Usage Analytics API
The Usage Analytics API provides access to BI query scraping, query log mining, usage aggregation, and popularity scoring.
BI Sync
Execute BI Sync
POST /connectors/{connector_id}/bi-sync
Triggers a full BI scrape for a connector. Creates a SyncJob, invokes the registered BI scraper (Superset, Metabase, Looker, Tableau), upserts BiQuery rows, and triggers usage aggregation.
Supported connector types: superset, metabase, looker, tableau, power_bi
Response: 200 OK — SyncJob
Errors:
404 Not Found— Connector not found400 Bad Request— Connector is not a BI type
Execute Query Log Mining
POST /connectors/{connector_id}/query-log-mining
Mines warehouse query logs directly from data warehouse audit logs.

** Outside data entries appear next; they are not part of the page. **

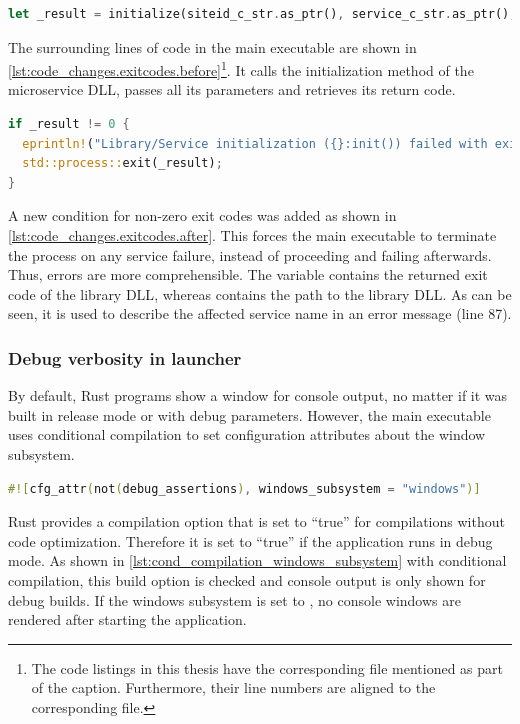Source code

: \begin{lstlisting}[label=lst:code_changes.exitcodes.before, caption={Former code snippet from main executable for calling the microservice library code in Rust (\textit{/Microservices/OpenTwin/src/main.rs})}, language=rust, firstnumber=85]
let _result = initialize(siteid_c_str.as_ptr(), service_c_str.as_ptr(), db_c_str.as_ptr(), dir_c_str.as_ptr());
\end{lstlisting}
The surrounding lines of code in the main executable are shown in \autoref{lst:code_changes.exitcodes.before}\footnote{The code listings in this thesis have the corresponding file mentioned as part of the caption. Furthermore, their line numbers are aligned to the corresponding file.}. It calls the initialization method of the microservice \ac{DLL}, passes all its parameters and retrieves its return code.

\begin{lstlisting}[label=lst:code_changes.exitcodes.after, caption={Code changes in Rust main executable for additional treatment of exit codes (\textit{/Microservices/OpenTwin/src/main.rs})}, language=rust, firstnumber=86]
if _result != 0 {
  eprintln!("Library/Service initialization ({}:init()) failed with exit code {}", lib_path, _result);
  std::process::exit(_result);
}
\end{lstlisting}
A new condition for non-zero exit codes was added as shown in \autoref{lst:code_changes.exitcodes.after}. This forces the main executable to terminate the process on any service failure, instead of proceeding and failing afterwards. Thus, errors are more comprehensible. The variable  contains the returned exit code of the library \ac{DLL}, whereas  contains the path to the library \ac{DLL}. As can be seen, it is used to describe the affected service name in an error message (line 87).
 
\subsubsection*{Debug verbosity in launcher}
By default, Rust programs show a window for console output, no matter if it was built in release mode or with debug parameters. However, the main executable uses conditional compilation to set configuration attributes about the window subsystem.
\begin{lstlisting}[label=lst:cond_compilation_windows_subsystem, caption={Conditional compilation for disabling console output in non-debug builds (\textit{/Microservices/OpenTwin/src/main.rs})}, language=rust, firstnumber=2]
#![cfg_attr(not(debug_assertions), windows_subsystem = "windows")]
\end{lstlisting}
Rust provides a compilation option  that is set to \enquote{true} for compilations without code optimization\cite{Rust.20230209}. Therefore it is set to \enquote{true} if the application runs in debug mode. As shown in \autoref{lst:cond_compilation_windows_subsystem} with conditional compilation, this build option is checked and console output is only shown for debug builds. If the windows subsystem is set to , no console windows are rendered after starting the application.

This is separate from BI connector scraping — it extracts query history from warehouses the platform already connects to.
Supported connector types: snowflake, bigquery, postgres
Response: 200 OK
{
"rows_upserted": 156
}
Usage Aggregation
Aggregate Usage
POST /spaces/{slug}/usage/aggregate
Recomputes ProductUsageStats for every product in a space. Groups BiQuery records by referenced table, matches them to existing data products, and upserts aggregated counts.
Response: 200 OK
{
"products_updated": 42
}
Get Unused Products
GET /spaces/{slug}/usage/unused
Returns products with zero BI query references in the lookback window.
Query Parameters:
| Parameter | Type | Default | Description |
|---|---|---|---|
days | int | 30 | Lookback window in days |
Response: 200 OK — Array of DataProduct summaries with no detected usage.
Data Model
BiQuery
The BiQuery model stores individual query or chart references scraped from BI tools or mined from query logs.

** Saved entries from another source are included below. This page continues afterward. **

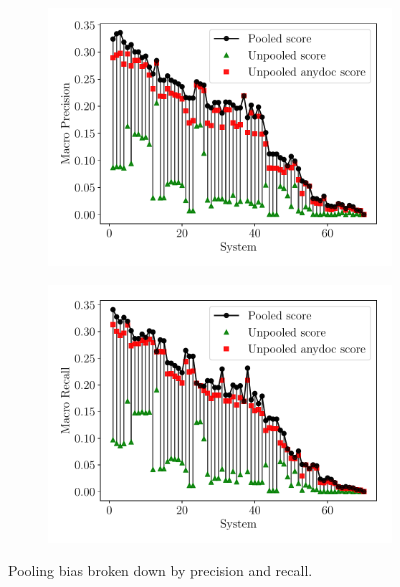 \begin{figure}[!t]
  \centering
  \begin{subfigure}{0.8\columnwidth}
      \includegraphics[width=\textwidth]{figures/pooling_bias/pooling_bias_p}
  \end{subfigure}

  \begin{subfigure}{0.8\columnwidth}
      \includegraphics[width=\textwidth]{figures/pooling_bias/pooling_bias_r}
  \end{subfigure}
  \caption[Pooling bias for precision and recall in TAC-KBP 2015]{\label{fig:pooling-bias-p-r} Pooling bias broken down by precision and recall.}
\end{figure}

| Field | Type | Description |
|---|---|---|
id | UUID | Record identifier |
connector_id | UUID | Source connector |
resource_type | string | saved_query, chart, dashboard_chart, query_log |
resource_id | string | BI-tool-specific identifier |
title | string | null | Query/chart title |
sql_text | string | null | Anonymized SQL |
referenced_tables | string[] | Table names referenced in the SQL |
referenced_columns | string[] | Column names referenced |
executed_by | string | null | User/service account identity |
executed_at | datetime | null | Query execution time |
dashboard_id | string | null | Parent dashboard (for chart resources) |
dashboard_title | string | null | Dashboard name |
dashboard_url | string | null | Link-back URL to the BI tool |
created_at | datetime | Record creation timestamp |
ProductUsageStats
Aggregated usage statistics per product, computed by the UsageAggregationService.

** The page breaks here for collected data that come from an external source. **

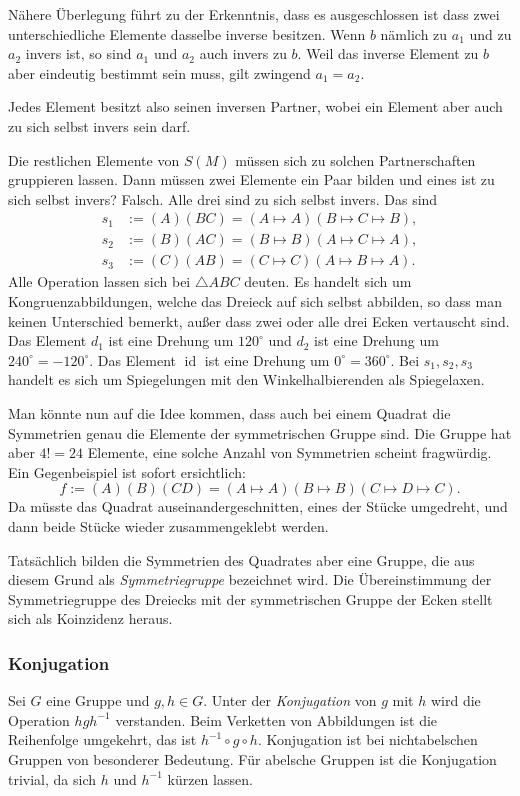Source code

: \documentclass[a4paper,11pt,fleqn,twoside]{scrartcl}
\numberwithin{equation}{section}
\newcommand{\id}{\operatorname{id}}
\theoremstyle{rmbox}
\newcommand{\emdef}[1]{\emph{#1}}
\begin{document}
Nähere Überlegung führt zu der Erkenntnis, dass es ausgeschlossen
ist dass zwei unterschiedliche Elemente dasselbe inverse besitzen.
Wenn $b$ nämlich
zu $a_1$ und zu $a_2$ invers ist, so sind $a_1$ und $a_2$ auch invers
zu $b$. Weil das inverse Element zu $b$ aber eindeutig bestimmt sein
muss, gilt zwingend $a_1=a_2$.

Jedes Element besitzt also seinen inversen Partner,
wobei ein Element aber auch zu sich selbst invers sein darf.

Die restlichen Elemente von $S(M)$ müssen sich zu solchen
Partnerschaften gruppieren lassen. Dann müssen zwei Elemente
ein Paar bilden und eines ist zu sich selbst invers? Falsch.
Alle drei sind zu sich selbst invers. Das sind
\begin{align}\label{eq:Spiegelung1}
s_1&:= (A)(BC) = (A\mapsto A)(B\mapsto C\mapsto B),\\
s_2&:= (B)(AC) = (B\mapsto B)(A\mapsto C\mapsto A),\\
s_3&:= (C)(AB) = (C\mapsto C)(A\mapsto B\mapsto A).
\end{align}
Alle Operation lassen sich bei $\triangle ABC$ deuten.
Es handelt sich um Kongruenzabbildungen, welche das Dreieck
auf sich selbst abbilden, so dass man keinen Unterschied
bemerkt, außer dass zwei oder alle drei Ecken vertauscht sind.
Das Element $d_1$ ist eine Drehung um $120^\circ$ und $d_2$ ist
eine Drehung um $240^\circ = -120^\circ$. Das Element $\id$
ist eine Drehung um $0^\circ = 360^\circ$. Bei $s_1,s_2,s_3$
handelt es sich um Spiegelungen mit den Winkelhalbierenden
als Spiegelaxen.

Man könnte nun auf die Idee kommen, dass auch bei einem Quadrat
die Symmetrien genau die Elemente der symmetrischen Gruppe sind.
Die Gruppe hat aber $4!=24$ Elemente, eine solche Anzahl von
Symmetrien scheint fragwürdig. Ein Gegenbeispiel ist sofort
ersichtlich:
\begin{equation}
f := (A)(B)(CD) = (A\mapsto A)(B\mapsto B)(C\mapsto D\mapsto C).
\end{equation}
Da müsste das Quadrat auseinandergeschnitten, eines der Stücke
umgedreht, und dann beide Stücke wieder zusammengeklebt werden.

Tatsächlich bilden die Symmetrien des Quadrates aber eine Gruppe,
die aus diesem Grund als \emph{Symmetriegruppe} bezeichnet wird.
Die Übereinstimmung der Symmetriegruppe des Dreiecks mit der
symmetrischen Gruppe der Ecken stellt sich als Koinzidenz heraus.

\subsubsection{Konjugation}
Sei $G$ eine Gruppe und $g,h\in G$. Unter der \emdef{Konjugation}
von $g$ mit $h$ wird die Operation $hgh^{-1}$ verstanden. Beim
Verketten von Abbildungen ist die Reihenfolge umgekehrt, das ist
$h^{-1}\circ g\circ h$. Konjugation ist bei nichtabelschen Gruppen
von besonderer Bedeutung. Für abelsche Gruppen ist die Konjugation
trivial, da sich $h$ und $h^{-1}$ kürzen lassen.
\end{document}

| Field | Type | Description |
|---|---|---|
product_id | UUID | Product identifier |
space_id | UUID | Space identifier |
query_count_30d | int | Queries in the last 30 days |
unique_users_30d | int | Distinct users in the last 30 days |
last_queried_at | datetime | null | Most recent query timestamp |
popularity_score | float | 0–100 score |
top_columns | string[] | Most referenced columns |
updated_at | datetime | Last aggregation timestamp |
Popularity Score Formula
The popularity score is computed as:
raw = 0.5 × log₂(1 + query_count_30d)
+ 0.3 × unique_users_30d
+ 0.2 × recency_factor
score = min(100, raw / 10.0 × 100)
Where recency_factor decays based on how recently the product was last queried.
SQL Anonymization
All query text is anonymized before storage. String and numeric literals are replaced with ? placeholders:
'C-1234' → ?
1000 → ?
3.14 → ?
This produces normalized SQL patterns suitable for grouping (Popular Queries) without exposing sensitive filter values.